# [Exercise directions]
Pull out every line below containing the word "your".

**** Recorded data ****

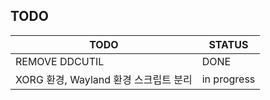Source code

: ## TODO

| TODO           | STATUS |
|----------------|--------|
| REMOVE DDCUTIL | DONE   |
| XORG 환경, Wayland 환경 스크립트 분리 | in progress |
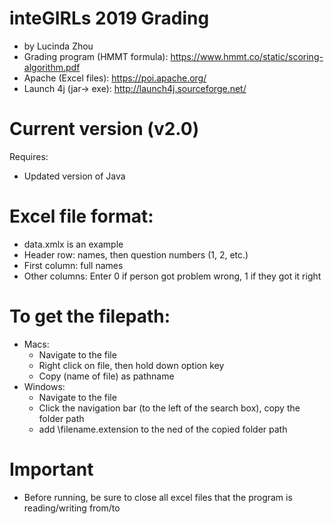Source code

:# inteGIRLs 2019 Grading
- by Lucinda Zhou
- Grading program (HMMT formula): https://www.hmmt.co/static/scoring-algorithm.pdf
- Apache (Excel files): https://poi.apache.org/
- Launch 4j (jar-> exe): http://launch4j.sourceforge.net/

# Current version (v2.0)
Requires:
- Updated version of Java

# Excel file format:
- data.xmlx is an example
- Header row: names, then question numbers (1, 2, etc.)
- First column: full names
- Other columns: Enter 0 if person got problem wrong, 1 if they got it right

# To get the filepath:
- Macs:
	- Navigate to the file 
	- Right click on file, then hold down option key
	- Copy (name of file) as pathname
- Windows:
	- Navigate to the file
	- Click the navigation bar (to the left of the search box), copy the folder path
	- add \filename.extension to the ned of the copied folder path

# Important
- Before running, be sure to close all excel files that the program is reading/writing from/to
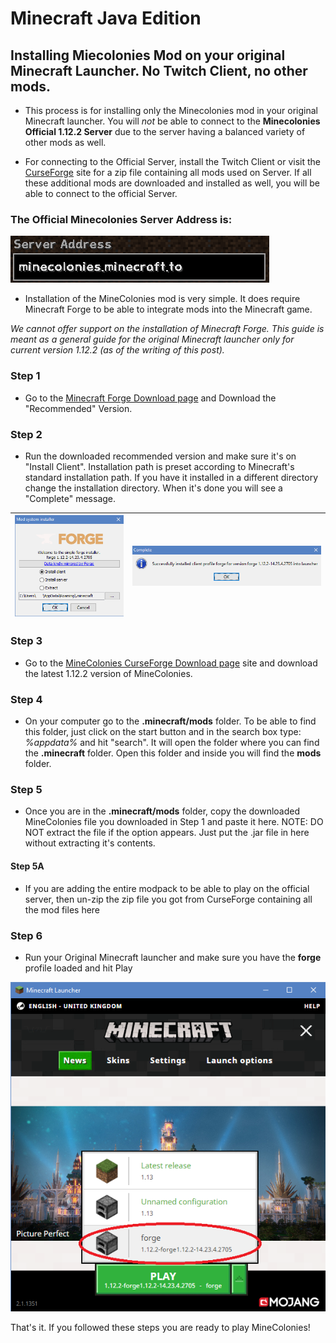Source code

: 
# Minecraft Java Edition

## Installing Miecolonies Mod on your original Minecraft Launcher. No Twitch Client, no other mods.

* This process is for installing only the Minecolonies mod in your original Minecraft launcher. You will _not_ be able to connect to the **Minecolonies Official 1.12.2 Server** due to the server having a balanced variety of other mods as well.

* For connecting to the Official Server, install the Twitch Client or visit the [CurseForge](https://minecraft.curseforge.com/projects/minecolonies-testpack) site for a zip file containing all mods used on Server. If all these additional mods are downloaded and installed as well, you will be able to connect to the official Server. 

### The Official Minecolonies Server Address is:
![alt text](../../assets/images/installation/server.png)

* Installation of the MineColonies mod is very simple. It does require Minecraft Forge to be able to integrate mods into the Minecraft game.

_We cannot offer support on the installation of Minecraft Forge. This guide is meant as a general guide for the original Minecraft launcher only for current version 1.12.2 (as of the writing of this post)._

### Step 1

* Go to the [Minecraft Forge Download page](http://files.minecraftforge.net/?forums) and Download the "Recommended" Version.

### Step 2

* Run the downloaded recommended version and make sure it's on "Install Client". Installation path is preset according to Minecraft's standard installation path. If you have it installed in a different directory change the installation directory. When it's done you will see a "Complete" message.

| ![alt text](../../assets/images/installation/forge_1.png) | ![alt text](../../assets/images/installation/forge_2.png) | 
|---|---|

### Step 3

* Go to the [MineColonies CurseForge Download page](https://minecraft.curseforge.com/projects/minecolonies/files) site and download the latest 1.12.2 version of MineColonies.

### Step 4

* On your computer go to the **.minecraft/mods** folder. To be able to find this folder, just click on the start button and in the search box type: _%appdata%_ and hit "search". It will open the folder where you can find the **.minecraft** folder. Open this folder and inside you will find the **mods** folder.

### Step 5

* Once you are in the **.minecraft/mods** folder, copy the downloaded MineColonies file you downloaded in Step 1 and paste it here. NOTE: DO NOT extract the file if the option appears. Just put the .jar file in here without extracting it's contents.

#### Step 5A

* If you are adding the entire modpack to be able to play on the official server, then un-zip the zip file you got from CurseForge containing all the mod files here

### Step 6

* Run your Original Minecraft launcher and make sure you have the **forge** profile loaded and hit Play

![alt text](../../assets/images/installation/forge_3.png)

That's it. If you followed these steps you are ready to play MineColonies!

****

# [Problem solution]
## Installing Miecolonies Mod on your original Minecraft Launcher. No Twitch Client, no other mods.
* This process is for installing only the Minecolonies mod in your original Minecraft launcher. You will _not_ be able to connect to the **Minecolonies Official 1.12.2 Server** due to the server having a balanced variety of other mods as well.
* On your computer go to the **.minecraft/mods** folder. To be able to find this folder, just click on the start button and in the search box type: _%appdata%_ and hit "search". It will open the folder where you can find the **.minecraft** folder. Open this folder and inside you will find the **mods** folder.
* Run your Original Minecraft launcher and make sure you have the **forge** profile loaded and hit Play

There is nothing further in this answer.